Saundersley swallows hard. "By a quarter, my lord."
"Saints above! That is no small amount!"
"No, my lord, it is not," Saundersley concedes, "but given the circumstances, I have no doubt your tenants consider such a drastic reduction more than reasonable."
"Cutting rents by a tenth, perhaps," you muse, "or even an eighth, but this?" You shake your head in disbelief. "Surely this year's harvest could not have been that bad?"
Saundersley grimaces. "It is not a poor harvest which is the issue, my lord. It is the fact that nobody can afford to buy what is harvested. The towns have been just as badly pressed by the King's taxes as we have, and they do not have the coin to buy all the produce they once did. I think the return of all the men who went to Antar may have made things even worse."
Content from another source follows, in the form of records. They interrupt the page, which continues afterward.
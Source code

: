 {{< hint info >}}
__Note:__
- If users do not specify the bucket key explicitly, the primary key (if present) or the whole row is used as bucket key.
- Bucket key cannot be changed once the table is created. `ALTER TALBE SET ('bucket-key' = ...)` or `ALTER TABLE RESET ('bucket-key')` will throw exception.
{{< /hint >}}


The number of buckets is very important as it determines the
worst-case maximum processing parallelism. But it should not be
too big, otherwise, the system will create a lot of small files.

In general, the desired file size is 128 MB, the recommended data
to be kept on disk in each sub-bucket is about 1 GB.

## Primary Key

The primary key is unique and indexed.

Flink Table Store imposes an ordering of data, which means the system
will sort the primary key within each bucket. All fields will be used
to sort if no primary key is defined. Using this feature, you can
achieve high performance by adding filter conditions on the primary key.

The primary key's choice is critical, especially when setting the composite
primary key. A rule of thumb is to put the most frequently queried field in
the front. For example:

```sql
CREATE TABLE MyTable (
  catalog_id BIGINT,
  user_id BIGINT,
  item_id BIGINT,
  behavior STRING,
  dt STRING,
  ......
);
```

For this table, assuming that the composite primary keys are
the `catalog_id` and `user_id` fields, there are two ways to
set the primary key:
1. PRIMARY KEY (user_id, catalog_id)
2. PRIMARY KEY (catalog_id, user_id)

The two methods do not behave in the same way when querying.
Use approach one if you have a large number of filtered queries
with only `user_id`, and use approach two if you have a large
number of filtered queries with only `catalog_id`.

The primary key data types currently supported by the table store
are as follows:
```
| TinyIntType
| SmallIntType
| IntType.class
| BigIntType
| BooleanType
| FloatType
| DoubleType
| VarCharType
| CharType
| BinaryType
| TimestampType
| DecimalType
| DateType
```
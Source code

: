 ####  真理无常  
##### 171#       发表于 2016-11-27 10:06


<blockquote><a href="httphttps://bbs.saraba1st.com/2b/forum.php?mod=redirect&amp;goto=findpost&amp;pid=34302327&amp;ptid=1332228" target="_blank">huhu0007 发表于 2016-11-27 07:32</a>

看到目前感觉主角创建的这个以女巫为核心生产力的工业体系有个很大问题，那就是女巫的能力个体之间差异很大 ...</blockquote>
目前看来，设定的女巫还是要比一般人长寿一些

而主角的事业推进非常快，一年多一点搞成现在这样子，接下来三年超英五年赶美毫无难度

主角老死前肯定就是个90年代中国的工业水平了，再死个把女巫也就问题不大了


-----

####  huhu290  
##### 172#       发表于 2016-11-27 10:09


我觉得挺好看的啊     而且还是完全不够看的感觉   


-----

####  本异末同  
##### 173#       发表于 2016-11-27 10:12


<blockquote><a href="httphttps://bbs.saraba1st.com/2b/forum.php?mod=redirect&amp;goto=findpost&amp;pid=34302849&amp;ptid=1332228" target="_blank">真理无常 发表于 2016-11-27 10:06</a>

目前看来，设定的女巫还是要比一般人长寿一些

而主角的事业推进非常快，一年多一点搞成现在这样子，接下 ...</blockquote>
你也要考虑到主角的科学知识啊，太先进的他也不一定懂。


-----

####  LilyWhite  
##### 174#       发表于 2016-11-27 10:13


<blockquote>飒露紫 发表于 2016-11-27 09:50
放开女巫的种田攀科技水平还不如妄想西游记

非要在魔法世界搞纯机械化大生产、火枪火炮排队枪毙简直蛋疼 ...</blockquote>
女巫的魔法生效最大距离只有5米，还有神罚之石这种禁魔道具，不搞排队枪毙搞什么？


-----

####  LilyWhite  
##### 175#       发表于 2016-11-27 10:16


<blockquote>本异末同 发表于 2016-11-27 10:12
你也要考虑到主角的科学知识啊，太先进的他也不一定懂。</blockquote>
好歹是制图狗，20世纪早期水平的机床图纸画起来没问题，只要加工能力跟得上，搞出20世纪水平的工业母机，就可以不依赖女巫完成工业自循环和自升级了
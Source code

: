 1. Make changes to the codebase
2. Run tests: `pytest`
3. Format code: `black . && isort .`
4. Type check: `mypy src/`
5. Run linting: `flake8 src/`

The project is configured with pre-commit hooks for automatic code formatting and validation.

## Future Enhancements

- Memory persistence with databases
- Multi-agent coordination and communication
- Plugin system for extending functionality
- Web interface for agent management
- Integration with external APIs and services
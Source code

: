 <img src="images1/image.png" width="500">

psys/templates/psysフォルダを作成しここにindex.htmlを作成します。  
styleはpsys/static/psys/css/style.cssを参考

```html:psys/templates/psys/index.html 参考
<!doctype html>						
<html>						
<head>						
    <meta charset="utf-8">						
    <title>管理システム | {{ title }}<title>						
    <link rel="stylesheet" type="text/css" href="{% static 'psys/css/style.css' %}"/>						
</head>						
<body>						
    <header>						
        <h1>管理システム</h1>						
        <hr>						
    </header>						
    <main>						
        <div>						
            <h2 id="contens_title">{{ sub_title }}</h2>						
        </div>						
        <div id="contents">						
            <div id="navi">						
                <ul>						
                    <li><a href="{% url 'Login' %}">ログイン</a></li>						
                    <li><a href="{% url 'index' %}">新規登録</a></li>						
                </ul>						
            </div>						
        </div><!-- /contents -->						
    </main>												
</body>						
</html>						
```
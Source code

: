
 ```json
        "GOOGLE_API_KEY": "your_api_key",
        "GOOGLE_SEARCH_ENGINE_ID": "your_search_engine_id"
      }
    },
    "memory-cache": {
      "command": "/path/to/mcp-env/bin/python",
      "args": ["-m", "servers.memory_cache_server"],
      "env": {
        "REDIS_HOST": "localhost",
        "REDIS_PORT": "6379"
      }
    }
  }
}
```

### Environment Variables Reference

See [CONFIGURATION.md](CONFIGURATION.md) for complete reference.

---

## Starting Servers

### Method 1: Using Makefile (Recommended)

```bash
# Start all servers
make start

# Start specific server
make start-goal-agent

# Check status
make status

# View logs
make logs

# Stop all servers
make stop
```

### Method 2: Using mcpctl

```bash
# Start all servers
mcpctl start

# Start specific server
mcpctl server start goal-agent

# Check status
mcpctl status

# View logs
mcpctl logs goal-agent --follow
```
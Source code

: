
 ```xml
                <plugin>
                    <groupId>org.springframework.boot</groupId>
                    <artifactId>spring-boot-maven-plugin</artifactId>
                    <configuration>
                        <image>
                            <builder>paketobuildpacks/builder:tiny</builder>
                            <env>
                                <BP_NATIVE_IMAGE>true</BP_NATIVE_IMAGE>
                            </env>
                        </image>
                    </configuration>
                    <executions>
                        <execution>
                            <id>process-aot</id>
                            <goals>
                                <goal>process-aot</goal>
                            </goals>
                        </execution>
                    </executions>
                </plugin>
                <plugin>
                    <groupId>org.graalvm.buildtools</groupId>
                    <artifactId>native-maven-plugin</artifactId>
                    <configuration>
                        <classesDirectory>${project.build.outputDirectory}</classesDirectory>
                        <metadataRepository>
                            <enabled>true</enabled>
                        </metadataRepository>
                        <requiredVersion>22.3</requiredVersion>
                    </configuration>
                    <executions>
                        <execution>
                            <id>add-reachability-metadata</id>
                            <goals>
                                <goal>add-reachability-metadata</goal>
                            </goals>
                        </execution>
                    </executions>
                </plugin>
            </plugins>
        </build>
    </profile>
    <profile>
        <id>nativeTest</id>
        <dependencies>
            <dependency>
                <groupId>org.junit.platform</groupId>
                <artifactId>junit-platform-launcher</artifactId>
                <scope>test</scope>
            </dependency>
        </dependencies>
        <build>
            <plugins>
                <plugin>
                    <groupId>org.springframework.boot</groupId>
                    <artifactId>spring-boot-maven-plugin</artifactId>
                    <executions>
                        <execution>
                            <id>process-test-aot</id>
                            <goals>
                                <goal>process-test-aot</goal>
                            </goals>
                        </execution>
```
You nod pensively. As much as you might hate to admit it, Saundersley is likely right. With the tens of thousands of men who once made up the King's Army in Antar returning home at the end of the war, there must be a surfeit of healthy men competing for what jobs exist in the towns and cities, a situation sure to drive wages down. It is a wretched thought that your fellow soldiers are only making the situation worse, but that doesn't mean that it might not very well be true.
Your solicitor clears his throat quietly. "Now then, about this petition…".
"Your thoughts, Saundersley?"
"You are still new to your seat, lord," Saundersley ponders, "and your tenants still do not know what quite to make of you. Acquiescing to their requests may ease their anxieties."
"It may also ruin me," you point out. "This fief's revenues are not much greater than its expenses. If those revenues were to drop so precipitously…".
Your solicitor nods. "That is true, but here you have a chance to make an early impression on your tenants," he notes. "Remember that they are not Antari serfs. If they are displeased, they may well leave. If they are happy, they will stay, and their high opinion of you may even attract others. Their goodwill may prove to be a more valuable resource than coin. This is an opportunity to win a great deal of it."
And how long will that goodwill last when you are forced to make economies to keep yourself afloat? When the tenants realise that lower rents mean no more money to repair the roads or fix the cottages? Will you still have their goodwill then? Or will they simply think you are a fool?
Saundersley looks down at the petition, then gives you a grim little smile. "I think I have made my thoughts on the matter clear. Do you have a decision, my lord?"
[ ] [RENT] "It is not an unreasonable request, given the circumstances. I'll grant it."
[ ] [RENT] "Times are hard for all; I cannot afford to lower rents anytime soon."
[ ] [RENT] "Lower the rents? No, I think I'll raise them instead."